Final Theory: A Novel
- Author: Mark Alpert
- Original title: Final Theory: A Novel
- Language: English
- Genre: Science fiction, Techno-thriller
- Publisher: Touchstone
- Publication date: June 3, 2008
- Publication place: United States
- Media type: Print (Paperback, Hardcover)
- Pages: 368 pp
- ISBN: 1-4165-7287-2 (first edition, hardcover)

= Final Theory (novel) =

2008 science fiction novel by Mark Alpert

Final Theory is a 2008 techno-thriller novel written by Scientific American contributing editor Mark Alpert and published by Touchstone Books. The novel fictitiously posits that Albert Einstein actually achieved his life's ambition of discovering a unified field theory. If he had been successful in developing this theory, it would have large consequences for the world, including the development of a weapon of mass destruction. Final Theory is Alpert's debut novel.

==Plot==
The narrative begins with a brutal attack on the aged theoretical physicist Hans Walther Kleinman. Kleinman is rushed to the hospital and summons his former student David Swift, now a professor at Columbia University. Just before dying, Kleinman pulls Swift close and wheezes two words in German: "Einheitliche Feldtheorie" and a sequence of numbers. It is revealed that the German phrase refers to the unified field theory developed by Einstein during his later years. Swift is intimidated by Lucille Parker, a sixtyish FBI Agent who is also after the theory.

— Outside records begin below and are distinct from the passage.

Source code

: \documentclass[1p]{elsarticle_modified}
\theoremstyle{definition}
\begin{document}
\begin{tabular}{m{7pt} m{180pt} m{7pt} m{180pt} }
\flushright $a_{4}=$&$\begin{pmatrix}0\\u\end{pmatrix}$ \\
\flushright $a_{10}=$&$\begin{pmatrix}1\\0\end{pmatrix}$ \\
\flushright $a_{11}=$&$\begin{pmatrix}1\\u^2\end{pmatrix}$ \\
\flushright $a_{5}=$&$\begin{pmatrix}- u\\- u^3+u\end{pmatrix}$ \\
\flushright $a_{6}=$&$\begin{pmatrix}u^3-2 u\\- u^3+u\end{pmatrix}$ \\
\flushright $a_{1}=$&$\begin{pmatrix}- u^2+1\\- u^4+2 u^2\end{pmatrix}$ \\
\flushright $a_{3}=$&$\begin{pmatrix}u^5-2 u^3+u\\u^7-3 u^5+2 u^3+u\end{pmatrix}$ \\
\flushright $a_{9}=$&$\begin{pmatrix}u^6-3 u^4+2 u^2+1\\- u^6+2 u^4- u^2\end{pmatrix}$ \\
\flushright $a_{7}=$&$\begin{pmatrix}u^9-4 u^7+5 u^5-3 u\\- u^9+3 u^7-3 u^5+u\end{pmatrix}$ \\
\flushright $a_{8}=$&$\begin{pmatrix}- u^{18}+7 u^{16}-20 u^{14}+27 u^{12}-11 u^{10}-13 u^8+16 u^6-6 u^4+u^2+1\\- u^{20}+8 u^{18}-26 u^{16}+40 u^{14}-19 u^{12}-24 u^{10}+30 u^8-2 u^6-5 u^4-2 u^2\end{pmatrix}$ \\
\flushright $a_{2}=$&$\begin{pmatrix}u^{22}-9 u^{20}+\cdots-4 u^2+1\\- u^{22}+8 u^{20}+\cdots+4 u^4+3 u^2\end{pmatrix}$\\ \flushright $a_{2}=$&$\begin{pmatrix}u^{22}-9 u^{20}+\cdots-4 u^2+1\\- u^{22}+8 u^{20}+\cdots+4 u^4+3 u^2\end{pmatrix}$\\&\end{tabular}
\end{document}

Swift meets with his old friend Monique Reynolds, a string theorist at Princeton University. Swift learns of the deaths of two close students of Einstein. The sequence of numbers points to The Robotics Institute at Carnegie Mellon University where another close student of Einstein, Amil Gupta, worked.

At CMU they meet Gupta. Knowing that the FBI has been following them, they head for a hunting cabin in West Virginia, where Kleinman spent some time a few years ago. They are followed by FBI Agent Brock and by Simon, the assassin who killed Kleinman. Simon soon arrives and takes the weak Gupta and Brock. It is revealed that Simon is in fact working for Gupta.

Swift's company escapes and meets with Gupta's daughter, Elizabeth Gupta. She tells them that Kleinman worked for a while at Fort Benning. At Fort Benning, they search for the theory in a combat training simulation called Warfighter. They escape into the mountains nearby, with the theory saved to a flash drive.

In reading the contents of the flash drive, Swift and Reynolds discover why Einstein concealed his discovery: the theory, if put into practice, can trigger a violent warping of the local spacetime, leading to release of huge amounts of energy which can be used as a weapon. They destroy the flash drive before discovering that Gupta's son Michael, who has autism, has memorized the whole theory. The FBI soon arrives and they escape. Monique is caught by Gupta and Simon and they are all taken to Fermilab, where Gupta plans to use the Tevatron to create a particle beam and put the theory into action. Brock is left with David, Monique, Karen and Jonah. In a fight between David and Brock, Brock falls into burning mineral oil and dies.

It is revealed that Simon's wife and children were murdered by the US troops and he intends to use the technology against the United States as revenge. He locks Gupta in a room and takes control of the experiment. David shuts down the Tevatron by smashing the beam pipe and in the process kills Simon. Gupta becomes hysterical and kills people near him with an Uzi. The FBI agents kill Gupta. Michael is left to the custody of Monique, who gets engaged to David.

==Characters==
- David Swift : A professor of the History of Science at Columbia University.
- Monique Reynolds: A string theorist at Princeton University and friend of Swift.
- Amil Gupta/Henry Cobb: A close student of Einstein and chief antagonist of the story.
- Hans Kleinman: A close student of Einstein and Swift's former mentor.
- Michael: Gupta's autistic grandson.
- Simon: The assassin and shtarker employed by Gupta.
- Elizabeth Gupta: Gupta's daughter.
- Karen: ex-wife of Swift.
- Jonah: son of Swift.
- Agent Brock: FBI Agent who also works for Gupta.
- Lucille Parker: FBI Agent in charge.

==Reception==
The novel received mixed reviews. Janet Maslin of The New York Times criticized the novel by saying "Though its dialogue sometimes name-drops quarks and geons, nobody in "Final Theory" sounds so smart once the running begins ... And the book's scientific expertise is eventually neutralized by that blunt, overall style". The Sunday Times spoke of the book as "an entertaining, if fairly predictable, chase, laced with murder and mayhem...a lightspeed read with not too much mass". Douglas Preston described the book as "One of the finest science-based thrillers to appear in a long time".